Aim of the exercise:
Where the records below show a line containing "sonnycandra - Flaticon</a>", start copying; end with the line containing "Haque - Flaticon</a>", and copy it too.

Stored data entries
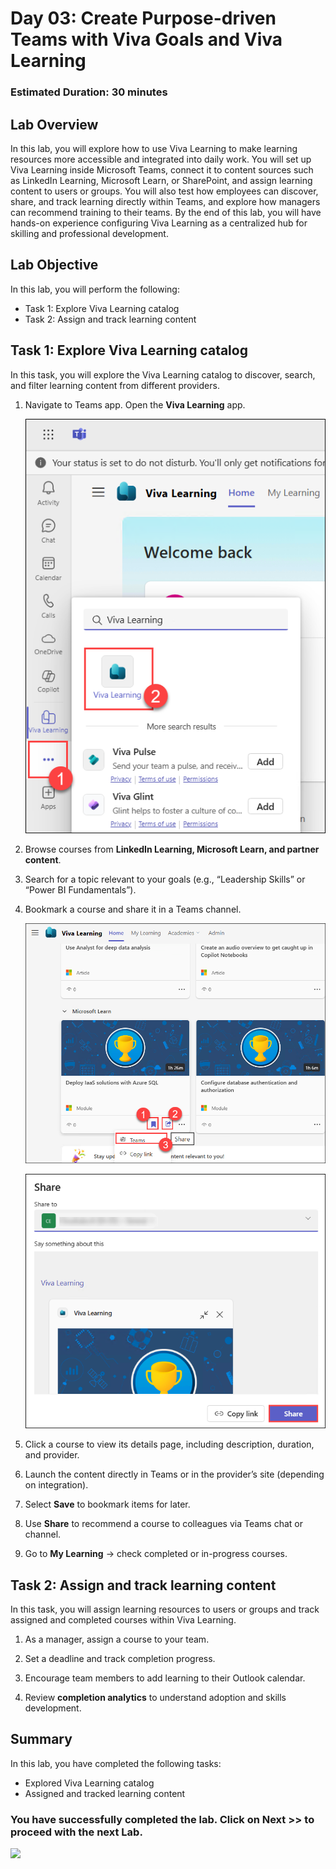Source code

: # Day 03: Create Purpose-driven Teams with Viva Goals and Viva Learning

### Estimated Duration: 30 minutes

## Lab Overview
In this lab, you will explore how to use Viva Learning to make learning resources more accessible and integrated into daily work. You will set up Viva Learning inside Microsoft Teams, connect it to content sources such as LinkedIn Learning, Microsoft Learn, or SharePoint, and assign learning content to users or groups. You will also test how employees can discover, share, and track learning directly within Teams, and explore how managers can recommend training to their teams. By the end of this lab, you will have hands-on experience configuring Viva Learning as a centralized hub for skilling and professional development. 

## Lab Objective

In this lab, you will perform the following:
- Task 1: Explore Viva Learning catalog
- Task 2: Assign and track learning content
  
## Task 1: Explore Viva Learning catalog

In this task, you will explore the Viva Learning catalog to discover, search, and filter learning content from different providers.

1. Navigate to Teams app. Open the **Viva Learning** app.

    ![](./media/sp-38.png)

2. Browse courses from **LinkedIn Learning, Microsoft Learn, and partner content**. 

3. Search for a topic relevant to your goals (e.g., “Leadership Skills” or “Power BI Fundamentals”).  

4. Bookmark a course and share it in a Teams channel. 

    ![](./media/sp-39.png)

    ![](./media/sp-40.png)

5. Click a course to view its details page, including description, duration, and provider.

6. Launch the content directly in Teams or in the provider’s site (depending on integration).

7. Select **Save** to bookmark items for later.

8. Use **Share** to recommend a course to colleagues via Teams chat or channel.

9. Go to **My Learning** → check completed or in-progress courses.

## Task 2: Assign and track learning content

In this task, you will assign learning resources to users or groups and track assigned and completed courses within Viva Learning.

1. As a manager, assign a course to your team.  

2. Set a deadline and track completion progress.  

3. Encourage team members to add learning to their Outlook calendar.  

4. Review **completion analytics** to understand adoption and skills development.  

## Summary
In this lab, you have completed the following tasks:

- Explored Viva Learning catalog
- Assigned and tracked learning content

### You have successfully completed the lab. Click on **Next >>** to proceed with the next Lab.

![](./media/)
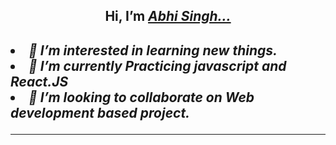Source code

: <h2 align="center">Hi, I’m <a href="https://github.com/AbhiSingh58"><em>Abhi Singh...<em></a><h2>
<!-- <hr> -->
  <li>👀 I’m interested in learning new things.</li>
  <li>🌱 I’m currently Practicing javascript and React.JS</li>
  <li>💞️ I’m looking to collaborate on Web development based project.</li>

<!---
AbhiSingh58/AbhiSingh58 is a ✨ special ✨ repository because its `README.md` (this file) appears on your GitHub profile.
You can click the Preview link to take a look at your changes.
--->
<hr>

<!-- <h1><em>Contact Me .. <em><h1> -->


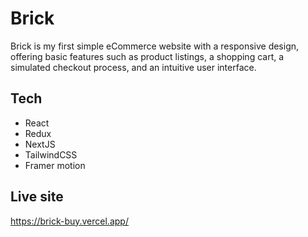 # Brick

Brick is my first simple eCommerce website with a responsive design, offering basic features such as product listings, a shopping cart, a simulated checkout process, and an intuitive user interface.

## Tech

- React
- Redux
- NextJS
- TailwindCSS
- Framer motion

## Live site

https://brick-buy.vercel.app/
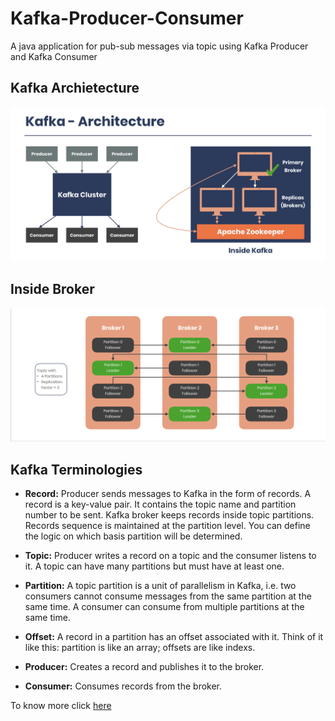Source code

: # Kafka-Producer-Consumer

A java application for pub-sub messages via topic using Kafka Producer and Kafka Consumer

## Kafka Archietecture
![Kafka Archietecture](/assets/kafka_archietecture.png)

## Inside Broker
![Kafka Broker](/assets/inside_broker.png)

## Kafka Terminologies
*   **Record:** Producer sends messages to Kafka in the form of records. A record is a key-value pair. It contains the topic name and partition number to be sent. Kafka broker keeps records inside topic partitions. Records sequence is maintained at the partition level. You can define the logic on which basis partition will be determined. 

*   **Topic:** Producer writes a record on a topic and the consumer listens to it. A topic can have many partitions but must have at least one.

*   **Partition:** A topic partition is a unit of parallelism in Kafka, i.e. two consumers cannot consume messages from the same partition at the same time. A consumer can consume from multiple partitions at the same time.

*   **Offset:** A record in a partition has an offset associated with it. Think of it like this: partition is like an array; offsets are like indexs.

*   **Producer:** Creates a record and publishes it to the broker.

*   **Consumer:** Consumes records from the broker.


To know more click [here](https://kafka.apache.org/)
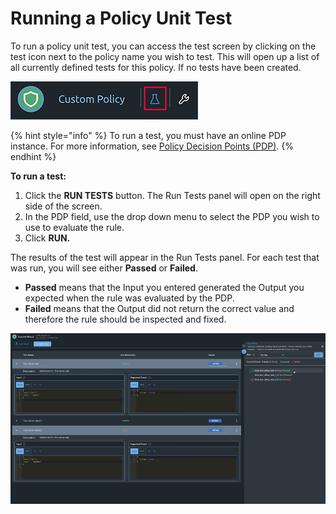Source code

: # Running a Policy Unit Test

To run a policy unit test, you can access the test screen by clicking on the test icon next to the policy name you wish to test. This will open up a list of all currently defined tests for this policy. If no tests have been created.

![Policy unit testing icon](../../.gitbook/assets/image%20%288%29%20%281%29%20%281%29%20%281%29%20%281%29.png)

{% hint style="info" %}
To run a test, you must have an online PDP instance. For more information, see [Policy Decision Points \(PDP\)](../../policy-decision-points-pdp/).
{% endhint %}

**To run a test:**

1. Click the **RUN TESTS** button. The Run Tests panel will open on the right side of the screen. 
2. In the PDP field, use the drop down menu to select the PDP you wish to use to evaluate the rule.
3. Click **RUN.**

The results of the test will appear in the Run Tests panel. For each test that was run, you will see either **Passed** or **Failed**. 

* **Passed** means that the Input you entered generated the Output you expected when the rule was evaluated by the PDP. 
* **Failed** means that the Output did not return the correct value and therefore the rule should be inspected and fixed.

![Results for testing this policy](../../.gitbook/assets/runtest1.png)

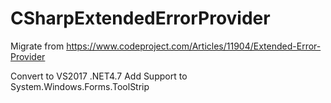 # CSharpExtendedErrorProvider
Migrate from https://www.codeproject.com/Articles/11904/Extended-Error-Provider

Convert to VS2017 .NET4.7
Add Support to System.Windows.Forms.ToolStrip
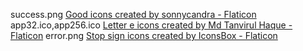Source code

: success.png <a href="https://www.flaticon.com/free-icons/good" title="good icons">Good icons created by sonnycandra - Flaticon</a>
app32.ico,app256.ico <a href="https://www.flaticon.com/free-icons/letter-e" title="letter e icons">Letter e icons created by Md Tanvirul Haque - Flaticon</a>
error.png <a href="https://www.flaticon.com/free-icons/stop-sign" title="stop sign icons">Stop sign icons created by IconsBox - Flaticon</a>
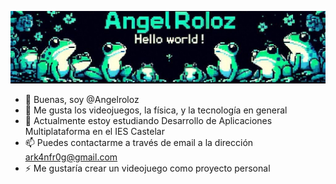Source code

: ![banner](./images/banner.jpg)
- 👋 Buenas, soy @Angelroloz
- 👀 Me gusta los videojuegos, la física, y la tecnología en general
- 🌱 Actualmente estoy estudiando Desarrollo de Aplicaciones Multiplataforma en el IES Castelar
- 📫 Puedes contactarme a través de email a la dirección ark4nfr0g@gmail.com
- ⚡ Me gustaría crear un videojuego como proyecto personal

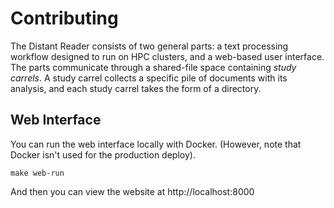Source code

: # Contributing

The Distant Reader consists of two general parts: a text processing workflow designed to run on HPC clusters, and a web-based user interface.
The parts communicate through a shared-file space containing _study carrels_.
A study carrel collects a specific pile of documents with its analysis, and
each study carrel takes the form of a directory.

## Web Interface

You can run the web interface locally with Docker.
(However, note that Docker isn't used for the production deploy).

    make web-run
    
And then you can view the website at http://localhost:8000
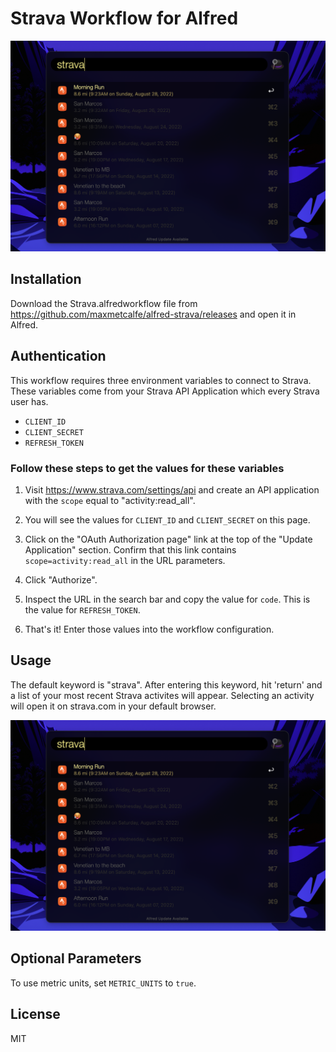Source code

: # Strava Workflow for Alfred

![screenshot](./screenshot.png "screenshot")

## Installation

Download the Strava.alfredworkflow file from https://github.com/maxmetcalfe/alfred-strava/releases and open it in Alfred.

## Authentication

This workflow requires three environment variables to connect to Strava. These variables come from your Strava API Application which every Strava user has.

- `CLIENT_ID`
- `CLIENT_SECRET`
- `REFRESH_TOKEN`

### Follow these steps to get the values for these variables

1. Visit https://www.strava.com/settings/api and create an API application with the `scope` equal to "activity:read_all".

2. You will see the values for `CLIENT_ID` and `CLIENT_SECRET` on this page.

3. Click on the "OAuth Authorization page" link at the top of the "Update Application" section. Confirm that this link contains `scope=activity:read_all` in the URL parameters.

4. Click "Authorize".

5. Inspect the URL in the search bar and copy the value for `code`. This is the value for `REFRESH_TOKEN`.

6. That's it! Enter those values into the workflow configuration.

## Usage

The default keyword is "strava". After entering this keyword, hit 'return' and a list of your most recent Strava activites will appear. Selecting an activity will open it on strava.com in your default browser.

![screenshot](./screenshot.png "screenshot")


## Optional Parameters

To use metric units, set `METRIC_UNITS` to `true`.

## License

MIT
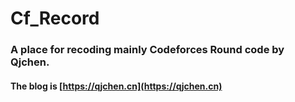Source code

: # Cf_Record
### A place for recoding mainly Codeforces Round code by Qjchen.
#### The blog is [https://qjchen.cn](https://qjchen.cn)

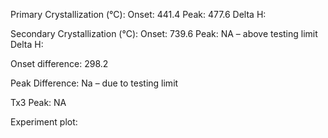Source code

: Primary Crystallization (°C):
	Onset: 441.4
	Peak: 477.6
	Delta H: 

Secondary Crystallization  (°C):
	Onset: 739.6
	Peak: NA – above testing limit
	Delta H:

Onset difference: 298.2

Peak Difference: Na – due to testing limit

Tx3 Peak: NA

Experiment plot:
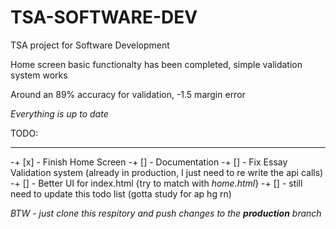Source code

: # TSA-SOFTWARE-DEV
TSA project for Software Development


Home screen basic functionalty has been completed, simple validation system works

Around an 89% accuracy for validation, -1.5 margin error

*Everything is up to date* 

TODO: 
_____

-+ [x] - Finish Home Screen
-+ [] - Documentation
-+ [] - Fix Essay Validation system (already in production, I just need to re write the api calls)
-+ [] - Better UI for index.html {try to match with *home.html*}
-+ [] - still need to update this todo list (gotta study for ap hg rn)

*BTW - just clone this respitory and push changes to the **production** branch*

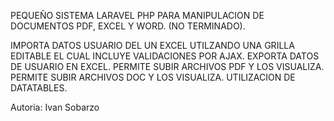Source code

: PEQUEÑO SISTEMA LARAVEL PHP PARA MANIPULACION DE DOCUMENTOS PDF, EXCEL Y WORD. (NO TERMINADO).

IMPORTA DATOS USUARIO DEL UN EXCEL UTILZANDO  UNA GRILLA EDITABLE EL CUAL INCLUYE VALIDACIONES POR AJAX.
EXPORTA DATOS DE USUARIO EN EXCEL.
PERMITE SUBIR ARCHIVOS PDF Y LOS VISUALIZA.
PERMITE SUBIR ARCHIVOS DOC Y LOS VISUALIZA.
UTILIZACION DE DATATABLES.

Autoria: Ivan Sobarzo



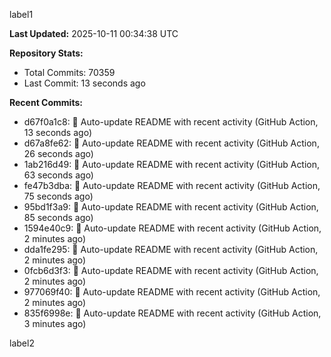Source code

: 
label1 
<!-- ACTIVITY_START -->
**Last Updated:** 2025-10-11 00:34:38 UTC

**Repository Stats:**
- Total Commits: 70359
- Last Commit: 13 seconds ago

**Recent Commits:**
- d67f0a1c8: 🤖 Auto-update README with recent activity (GitHub Action, 13 seconds ago)
- d67a8fe62: 🤖 Auto-update README with recent activity (GitHub Action, 26 seconds ago)
- 1ab216d49: 🤖 Auto-update README with recent activity (GitHub Action, 63 seconds ago)
- fe47b3dba: 🤖 Auto-update README with recent activity (GitHub Action, 75 seconds ago)
- 95bd1f3a9: 🤖 Auto-update README with recent activity (GitHub Action, 85 seconds ago)
- 1594e40c9: 🤖 Auto-update README with recent activity (GitHub Action, 2 minutes ago)
- dda1fe295: 🤖 Auto-update README with recent activity (GitHub Action, 2 minutes ago)
- 0fcb6d3f3: 🤖 Auto-update README with recent activity (GitHub Action, 2 minutes ago)
- 977069f40: 🤖 Auto-update README with recent activity (GitHub Action, 2 minutes ago)
- 835f6998e: 🤖 Auto-update README with recent activity (GitHub Action, 3 minutes ago)
<!-- ACTIVITY_END -->

label2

Response to this task:
: success.png <a href="https://www.flaticon.com/free-icons/good" title="good icons">Good icons created by sonnycandra - Flaticon</a>
app32.ico,app256.ico <a href="https://www.flaticon.com/free-icons/letter-e" title="letter e icons">Letter e icons created by Md Tanvirul Haque - Flaticon</a>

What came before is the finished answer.